E.ON, one of the world’s largest investor-owned electric utility service providers, installed four GEA heat pumps, each with a heating capacity of 10 MW (1 MW = approx. 2,500 homes) next to the sewage treatment and waste incinerator plant in Malmö’s harbour area. The heat-pump system draws nearly 30 MW of heat from the sewage water. Previously sent directly to the sea as waste heat, the energy is now harvested from the clean wastewater before it is returned to the sea. On average, the wastewater is chilled from 14 °C to 8 °C and the energy harvested is used to fuel the district’s heating network through the heat pumps. 40 MW of heat is being returned every second to the district heating network at around 66 °C, providing heat for a total of 10,000 homes.

Energy harvesting

By harvesting the heat from the wastewater, which has a constant high temperature, the plant is running with greater efficiency than if it had been using seawater (-15% efficiency) or ground source water (-10% efficiency).

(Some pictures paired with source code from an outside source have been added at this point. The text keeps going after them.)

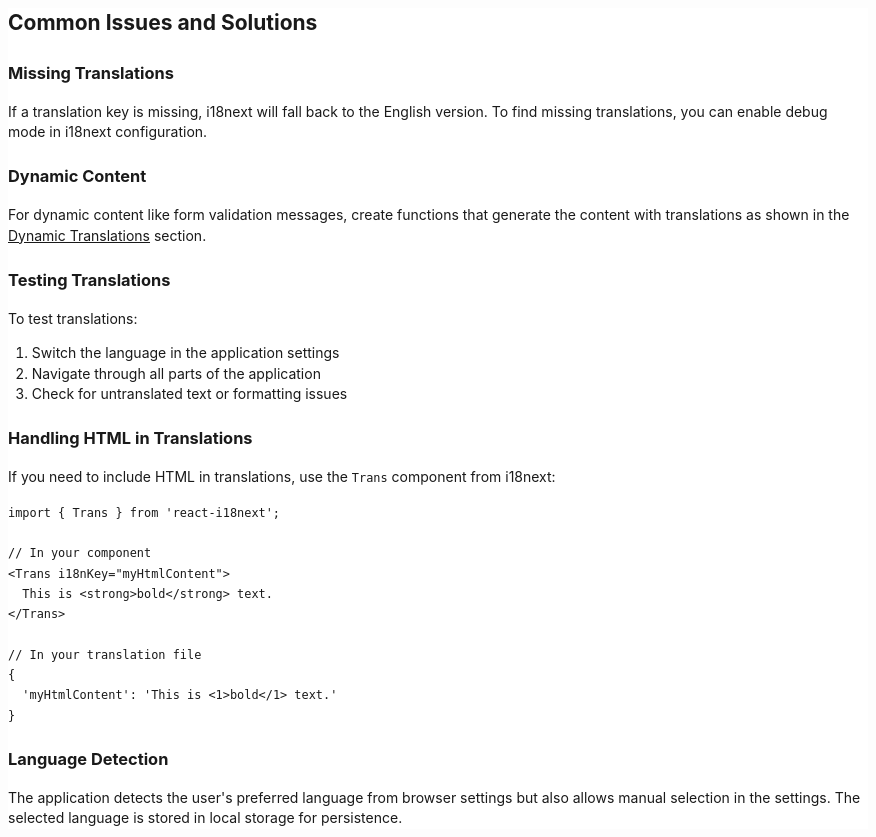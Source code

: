 ## Common Issues and Solutions

### Missing Translations

If a translation key is missing, i18next will fall back to the English version. To find missing translations, you can enable debug mode in i18next configuration.

### Dynamic Content

For dynamic content like form validation messages, create functions that generate the content with translations as shown in the [Dynamic Translations](#dynamic-translations) section.

### Testing Translations

To test translations:

1. Switch the language in the application settings
2. Navigate through all parts of the application
3. Check for untranslated text or formatting issues

### Handling HTML in Translations

If you need to include HTML in translations, use the `Trans` component from i18next:

```tsx
import { Trans } from 'react-i18next';

// In your component
<Trans i18nKey="myHtmlContent">
  This is <strong>bold</strong> text.
</Trans>

// In your translation file
{
  'myHtmlContent': 'This is <1>bold</1> text.'
}
```

### Language Detection

The application detects the user's preferred language from browser settings but also allows manual selection in the settings. The selected language is stored in local storage for persistence.
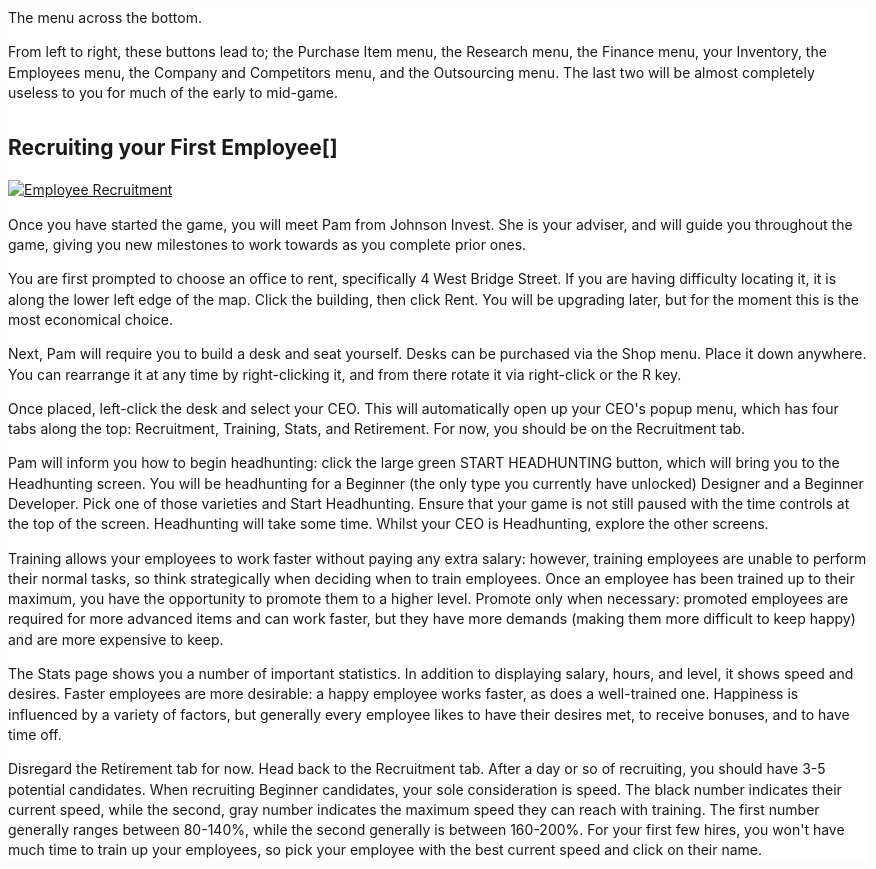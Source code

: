 [](/wiki/File:BottomMenu.png)

The menu across the bottom.

From left to right, these buttons lead to; the Purchase Item menu, the Research menu, the Finance menu, your Inventory, the Employees menu, the Company and Competitors menu, and the Outsourcing menu. The last two will be almost completely useless to you for much of the early to mid-game.

## Recruiting your First Employee\[[](https://auth.fandom.com/signin?redirect=https%3A%2F%2Fstartupcompany.fandom.com%2Fwiki%2FGetting_Started%3Fveaction%3Dedit%26section%3D3&uselang=en "Sign in to edit")\]

[![Employee Recruitment](https://static.wikia.nocookie.net/startupcompany/images/d/d6/Employee_Recruitment.png/revision/latest/scale-to-width-down/248?cb=20170814015356)](https://static.wikia.nocookie.net/startupcompany/images/d/d6/Employee_Recruitment.png/revision/latest?cb=20170814015356)

[](/wiki/File:Employee_Recruitment.png)

Once you have started the game, you will meet Pam from Johnson Invest. She is your adviser, and will guide you throughout the game, giving you new milestones to work towards as you complete prior ones.

You are first prompted to choose an office to rent, specifically 4 West Bridge Street. If you are having difficulty locating it, it is along the lower left edge of the map. Click the building, then click Rent. You will be upgrading later, but for the moment this is the most economical choice.

Next, Pam will require you to build a desk and seat yourself. Desks can be purchased via the Shop menu. Place it down anywhere. You can rearrange it at any time by right-clicking it, and from there rotate it via right-click or the R key.

Once placed, left-click the desk and select your CEO. This will automatically open up your CEO's popup menu, which has four tabs along the top: Recruitment, Training, Stats, and Retirement. For now, you should be on the Recruitment tab.

Pam will inform you how to begin headhunting: click the large green START HEADHUNTING button, which will bring you to the Headhunting screen. You will be headhunting for a Beginner (the only type you currently have unlocked) Designer and a Beginner Developer. Pick one of those varieties and Start Headhunting. Ensure that your game is not still paused with the time controls at the top of the screen. Headhunting will take some time. Whilst your CEO is Headhunting, explore the other screens.

Training allows your employees to work faster without paying any extra salary: however, training employees are unable to perform their normal tasks, so think strategically when deciding when to train employees. Once an employee has been trained up to their maximum, you have the opportunity to promote them to a higher level. Promote only when necessary: promoted employees are required for more advanced items and can work faster, but they have more demands (making them more difficult to keep happy) and are more expensive to keep.

The Stats page shows you a number of important statistics. In addition to displaying salary, hours, and level, it shows speed and desires. Faster employees are more desirable: a happy employee works faster, as does a well-trained one. Happiness is influenced by a variety of factors, but generally every employee likes to have their desires met, to receive bonuses, and to have time off.

Disregard the Retirement tab for now. Head back to the Recruitment tab. After a day or so of recruiting, you should have 3-5 potential candidates. When recruiting Beginner candidates, your sole consideration is speed. The black number indicates their current speed, while the second, gray number indicates the maximum speed they can reach with training. The first number generally ranges between 80-140%, while the second generally is between 160-200%. For your first few hires, you won't have much time to train up your employees, so pick your employee with the best current speed and click on their name.
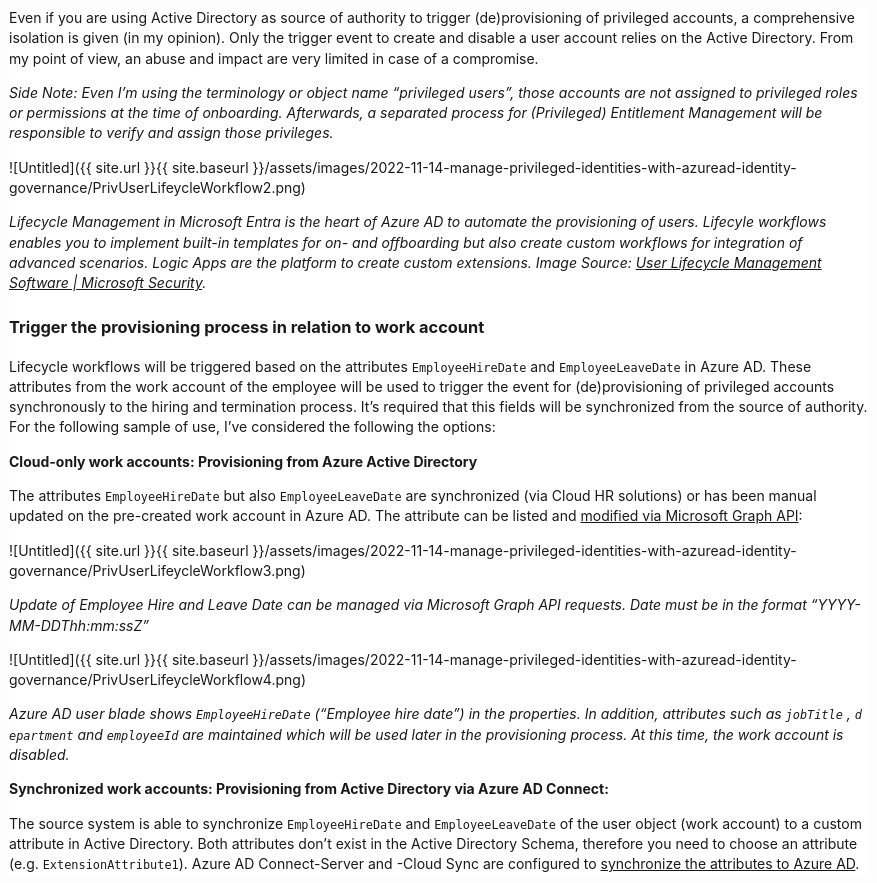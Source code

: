 Even if you are using Active Directory as source of authority to trigger (de)provisioning of privileged accounts, a comprehensive isolation is given (in my opinion). Only the trigger event to create and disable a user account relies on the Active Directory. From my point of view, an abuse and impact are very limited in case of a compromise. 

*Side Note: Even I’m using the terminology or object name “privileged users”, those accounts are not assigned to privileged roles or permissions at the time of onboarding. Afterwards, a separated process for (Privileged) Entitlement Management will be responsible to verify and assign those privileges.*

![Untitled]({{ site.url }}{{ site.baseurl }}/assets/images/2022-11-14-manage-privileged-identities-with-azuread-identity-governance/PrivUserLifeycleWorkflow2.png)

*Lifecycle Management in Microsoft Entra is the heart of Azure AD to automate the provisioning of users. Lifecyle workflows enables you to implement built-in templates for on- and offboarding but also create custom workflows for integration of advanced scenarios. Logic Apps are the platform to create custom extensions. Image Source: [User Lifecycle Management Software | Microsoft Security](https://www.microsoft.com/en-us/security/business/identity-access/azure-active-directory-lifecycle-management-software).*

### Trigger the provisioning process in relation to work account

Lifecycle workflows will be triggered based on the attributes `EmployeeHireDate`  and `EmployeeLeaveDate`  in Azure AD. These attributes from the work account of the employee will be used to trigger the event for (de)provisioning of privileged accounts synchronously to the hiring and termination process. It’s required that this fields will be synchronized from the source of authority. For the following sample of use, I’ve considered the following the options:

**Cloud-only work accounts: Provisioning from Azure Active Directory** 

The attributes `EmployeeHireDate`  but also `EmployeeLeaveDate`  are synchronized (via Cloud HR solutions) or has been manual updated on the pre-created work account in Azure AD. The attribute can be listed and [modified via Microsoft Graph API](https://learn.microsoft.com/en-us/graph/api/user-update?view=graph-rest-1.0&tabs=http):

![Untitled]({{ site.url }}{{ site.baseurl }}/assets/images/2022-11-14-manage-privileged-identities-with-azuread-identity-governance/PrivUserLifeycleWorkflow3.png)

*Update of Employee Hire and Leave Date can be managed via Microsoft Graph API requests. Date must be in the format “YYYY-MM-DDThh:mm:ssZ”*

![Untitled]({{ site.url }}{{ site.baseurl }}/assets/images/2022-11-14-manage-privileged-identities-with-azuread-identity-governance/PrivUserLifeycleWorkflow4.png)

*Azure AD user blade shows `EmployeeHireDate`  (“Employee hire date”) in the properties. In addition, attributes such as `jobTitle` , `department` and `employeeId`  are maintained which will be used later in the provisioning process. At this time, the work account is disabled.*

**Synchronized work accounts: Provisioning from Active Directory via Azure AD Connect:**

The source system is able to synchronize `EmployeeHireDate` and `EmployeeLeaveDate`  of the user object (work account) to a custom attribute in Active Directory. Both attributes don’t exist in the Active Directory Schema, therefore you need to choose an attribute (e.g. `ExtensionAttribute1`). Azure AD Connect-Server and -Cloud Sync are configured to [synchronize the attributes to Azure AD](https://learn.microsoft.com/en-us/azure/active-directory/governance/how-to-lifecycle-workflow-sync-attributes#how-to-create-a-custom-synch-rule-in-azure-ad-connect-for-employeehiredate).
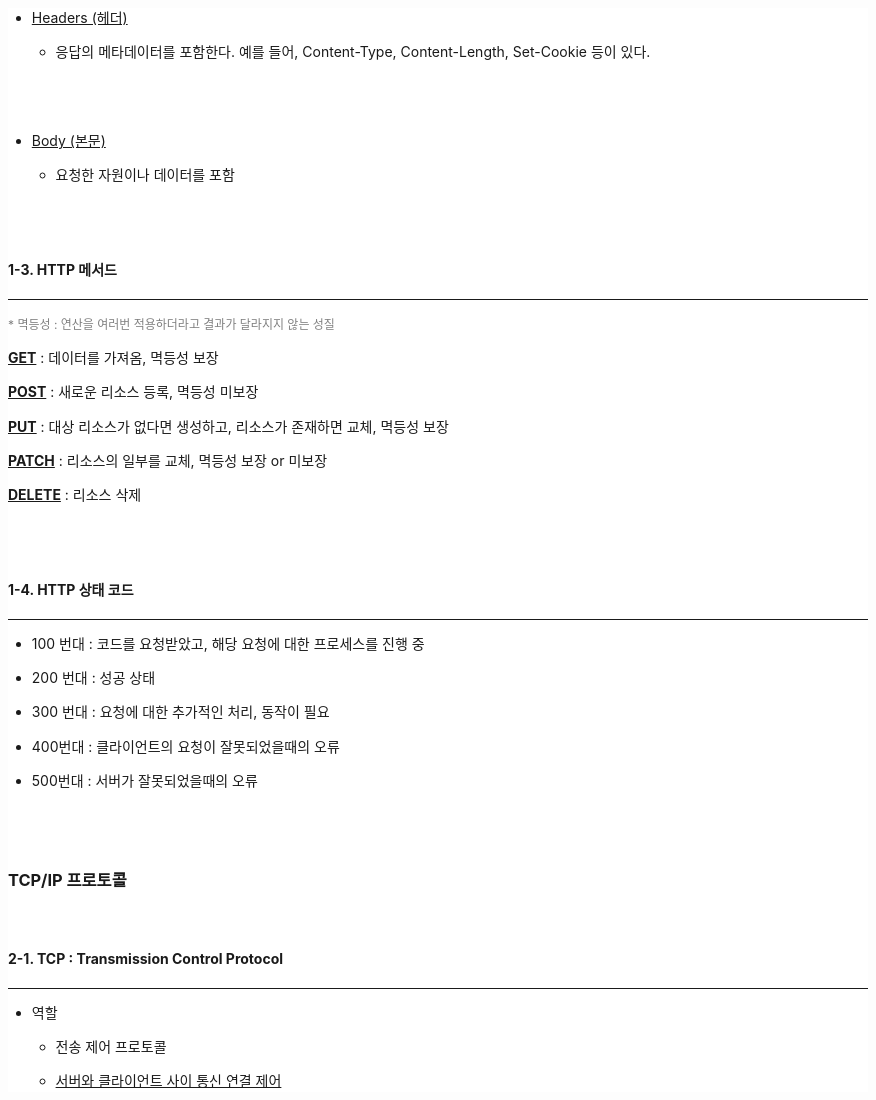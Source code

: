 - <u>Headers (헤더)</u>

  - 응답의 메타데이터를 포함한다. 예를 들어, Content-Type, Content-Length, Set-Cookie 등이 있다.

<br/><br/>

- <u>Body (본문)</u>

  - 요청한 자원이나 데이터를 포함

<br/>
<br/>

#### 1-3. HTTP 메서드

---

<span style="color: gray; font-size: 12px;"> \* 멱등성 : 연산을 여러번 적용하더라고 결과가 달라지지 않는 성질</span>

<u><b>GET</b></u> : 데이터를 가져옴, 멱등성 보장

<u><b>POST</b></u> : 새로운 리소스 등록, 멱등성 미보장

<u><b>PUT</b></u> : 대상 리소스가 없다면 생성하고, 리소스가 존재하면 교체, 멱등성 보장

<u><b>PATCH</b></u> : 리소스의 일부를 교체, 멱등성 보장 or 미보장

<u><b>DELETE</b></u> : 리소스 삭제

<br/>
<br/>

#### 1-4. HTTP 상태 코드

---

- 100 번대 : 코드를 요청받았고, 해당 요청에 대한 프로세스를 진행 중

- 200 번대 : 성공 상태

- 300 번대 : 요청에 대한 추가적인 처리, 동작이 필요

- 400번대 : 클라이언트의 요청이 잘못되었을때의 오류

- 500번대 : 서버가 잘못되었을때의 오류

<br/>
<br/>

### TCP/IP 프로토콜

<br/>

#### 2-1. TCP : Transmission Control Protocol

---

- 역할

  - 전송 제어 프로토콜

  - <u>서버와 클라이언트 사이 통신 연결 제어</u>
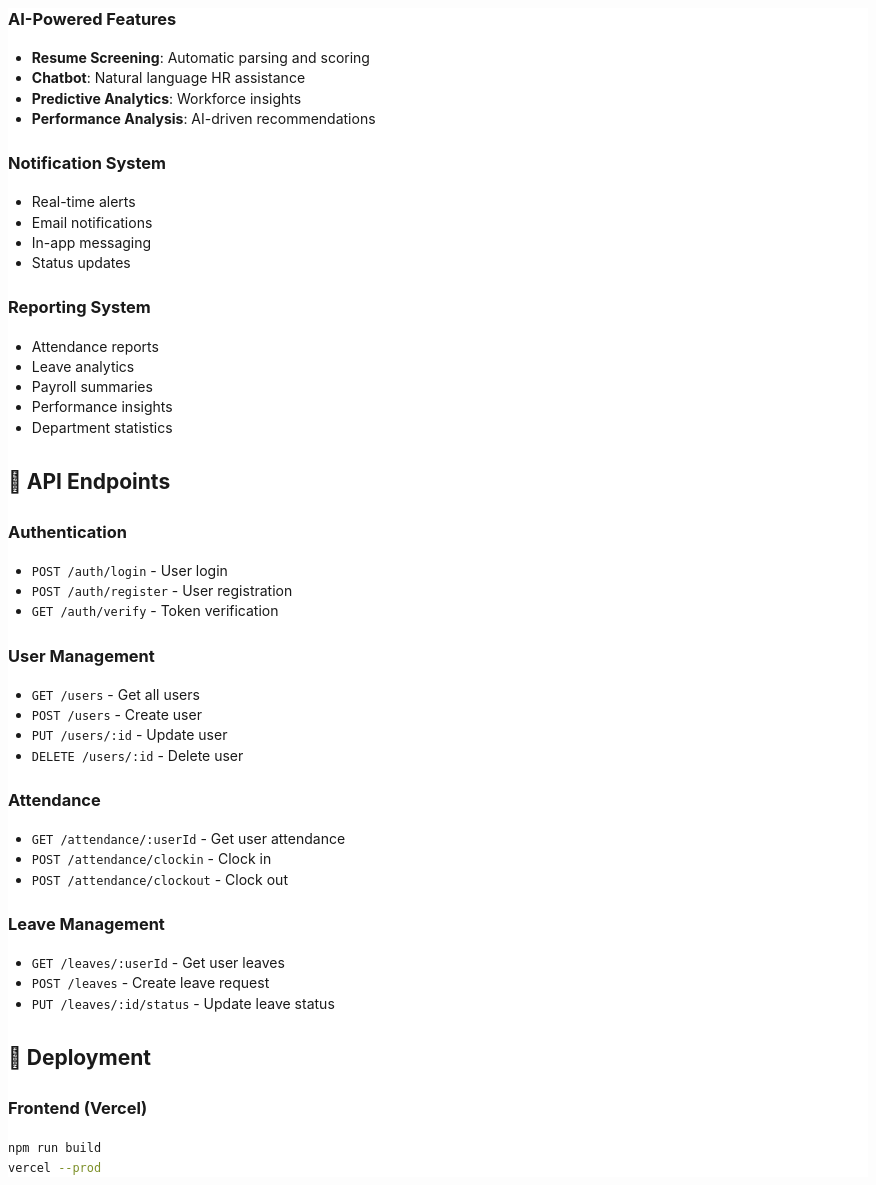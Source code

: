 ### AI-Powered Features
- **Resume Screening**: Automatic parsing and scoring
- **Chatbot**: Natural language HR assistance
- **Predictive Analytics**: Workforce insights
- **Performance Analysis**: AI-driven recommendations

### Notification System
- Real-time alerts
- Email notifications
- In-app messaging
- Status updates

### Reporting System
- Attendance reports
- Leave analytics
- Payroll summaries
- Performance insights
- Department statistics

## 🔧 API Endpoints

### Authentication
- `POST /auth/login` - User login
- `POST /auth/register` - User registration
- `GET /auth/verify` - Token verification

### User Management
- `GET /users` - Get all users
- `POST /users` - Create user
- `PUT /users/:id` - Update user
- `DELETE /users/:id` - Delete user

### Attendance
- `GET /attendance/:userId` - Get user attendance
- `POST /attendance/clockin` - Clock in
- `POST /attendance/clockout` - Clock out

### Leave Management
- `GET /leaves/:userId` - Get user leaves
- `POST /leaves` - Create leave request
- `PUT /leaves/:id/status` - Update leave status

## 🚀 Deployment

### Frontend (Vercel)
```bash
npm run build
vercel --prod
```
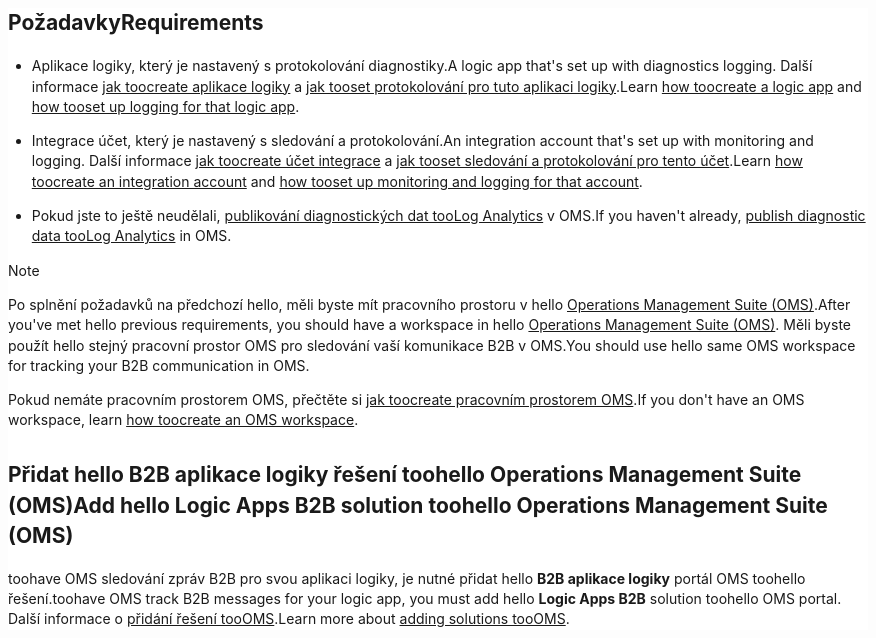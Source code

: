 ## <a name="requirements"></a><span data-ttu-id="98e40-112">Požadavky</span><span class="sxs-lookup"><span data-stu-id="98e40-112">Requirements</span></span>

* <span data-ttu-id="98e40-113">Aplikace logiky, který je nastavený s protokolování diagnostiky.</span><span class="sxs-lookup"><span data-stu-id="98e40-113">A logic app that's set up with diagnostics logging.</span></span> <span data-ttu-id="98e40-114">Další informace [jak toocreate aplikace logiky](logic-apps-create-a-logic-app.md) a [jak tooset protokolování pro tuto aplikaci logiky](../logic-apps/logic-apps-monitor-your-logic-apps.md#azure-diagnostics).</span><span class="sxs-lookup"><span data-stu-id="98e40-114">Learn [how toocreate a logic app](logic-apps-create-a-logic-app.md) and [how tooset up logging for that logic app](../logic-apps/logic-apps-monitor-your-logic-apps.md#azure-diagnostics).</span></span>

* <span data-ttu-id="98e40-115">Integrace účet, který je nastavený s sledování a protokolování.</span><span class="sxs-lookup"><span data-stu-id="98e40-115">An integration account that's set up with monitoring and logging.</span></span> <span data-ttu-id="98e40-116">Další informace [jak toocreate účet integrace](../logic-apps/logic-apps-enterprise-integration-create-integration-account.md) a [jak tooset sledování a protokolování pro tento účet](../logic-apps/logic-apps-monitor-b2b-message.md).</span><span class="sxs-lookup"><span data-stu-id="98e40-116">Learn [how toocreate an integration account](../logic-apps/logic-apps-enterprise-integration-create-integration-account.md) and [how tooset up monitoring and logging for that account](../logic-apps/logic-apps-monitor-b2b-message.md).</span></span>

* <span data-ttu-id="98e40-117">Pokud jste to ještě neudělali, [publikování diagnostických dat tooLog Analytics](../logic-apps/logic-apps-track-b2b-messages-omsportal.md) v OMS.</span><span class="sxs-lookup"><span data-stu-id="98e40-117">If you haven't already, [publish diagnostic data tooLog Analytics](../logic-apps/logic-apps-track-b2b-messages-omsportal.md) in OMS.</span></span>

> [!NOTE]
> <span data-ttu-id="98e40-118">Po splnění požadavků na předchozí hello, měli byste mít pracovního prostoru v hello [Operations Management Suite (OMS)](../operations-management-suite/operations-management-suite-overview.md).</span><span class="sxs-lookup"><span data-stu-id="98e40-118">After you've met hello previous requirements, you should have a workspace in hello [Operations Management Suite (OMS)](../operations-management-suite/operations-management-suite-overview.md).</span></span> <span data-ttu-id="98e40-119">Měli byste použít hello stejný pracovní prostor OMS pro sledování vaší komunikace B2B v OMS.</span><span class="sxs-lookup"><span data-stu-id="98e40-119">You should use hello same OMS workspace for tracking your B2B communication in OMS.</span></span> 
>  
> <span data-ttu-id="98e40-120">Pokud nemáte pracovním prostorem OMS, přečtěte si [jak toocreate pracovním prostorem OMS](../log-analytics/log-analytics-get-started.md).</span><span class="sxs-lookup"><span data-stu-id="98e40-120">If you don't have an OMS workspace, learn [how toocreate an OMS workspace](../log-analytics/log-analytics-get-started.md).</span></span>

## <a name="add-hello-logic-apps-b2b-solution-toohello-operations-management-suite-oms"></a><span data-ttu-id="98e40-121">Přidat hello B2B aplikace logiky řešení toohello Operations Management Suite (OMS)</span><span class="sxs-lookup"><span data-stu-id="98e40-121">Add hello Logic Apps B2B solution toohello Operations Management Suite (OMS)</span></span>

<span data-ttu-id="98e40-122">toohave OMS sledování zpráv B2B pro svou aplikaci logiky, je nutné přidat hello **B2B aplikace logiky** portál OMS toohello řešení.</span><span class="sxs-lookup"><span data-stu-id="98e40-122">toohave OMS track B2B messages for your logic app, you must add hello **Logic Apps B2B** solution toohello OMS portal.</span></span> <span data-ttu-id="98e40-123">Další informace o [přidání řešení tooOMS](../log-analytics/log-analytics-get-started.md).</span><span class="sxs-lookup"><span data-stu-id="98e40-123">Learn more about [adding solutions tooOMS](../log-analytics/log-analytics-get-started.md).</span></span>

In the winter, the seawater around Malmö gets close to 0 °C and requires frost protection and a higher temperature lift from the heat pumps. Since there can be some organic material in the wastewater, the Shell & Tube evaporators have been fitted with a ball cleaning system that continuously cleans the stainless-steel tubes to avoid fouling in the heat exchanger and maintain high efficiency without having to stop the heat pump.

District heating network

The heat pump has been integrated into the district heating network to work together with the nearby waste incinerator plant. The water from the city returns to the waste incinerator plant at around 50 °C, whose flue gas economiser is heated to around 55 °C before going into the heat pump, where it is heated to 66 °C. The water then returns to the waste incinerator plant, where it is heated to the temperature required by the heating network, which can vary from 70 °C to 90 °C. The heat pump is designed for delivering heat up to 80 °C, but will rarely deliver above 71 °C.

Refrigerants

To maximise efficiency, ammonia has been chosen as the refrigerant in the heat pumps. This natural refrigerant has a GWP of 0. The plant’s life expectancy is 20–30 years, so it is important to choose a refrigerant that will be available throughout this time span. Many new synthetic refrigerants are being introduced onto the market under the common group name HFO, but as is the case with all the synthetic refrigerants before them, their long-term impact on the environment is unknown and they are likely to be phased out of the market in time. The new refrigerants have also proved to be very expensive: in this case the refrigerant charge would have cost close to £1M, while the ammonia charge cost £20,000.

Economic benefits

The four heat pumps operate in parallel, each with a coefficient of performance (COP) above 3.50, so that each 1 kWh of electricity used by the pump produces 3.5 kWh heat for the city. The pumps will all run at 100% from October to April. In the summer months, there is sufficient heat from other renewable sources to feed into the heating network. Only at peak times in the summer months will one or two of the heat pumps be running. The pumps will deliver 200 GWh per year – 8% of Malmö’s heating demand. This will save 50,000 tons of CO2 emission, the equivalent of taking 10,000 petrol cars off the roads.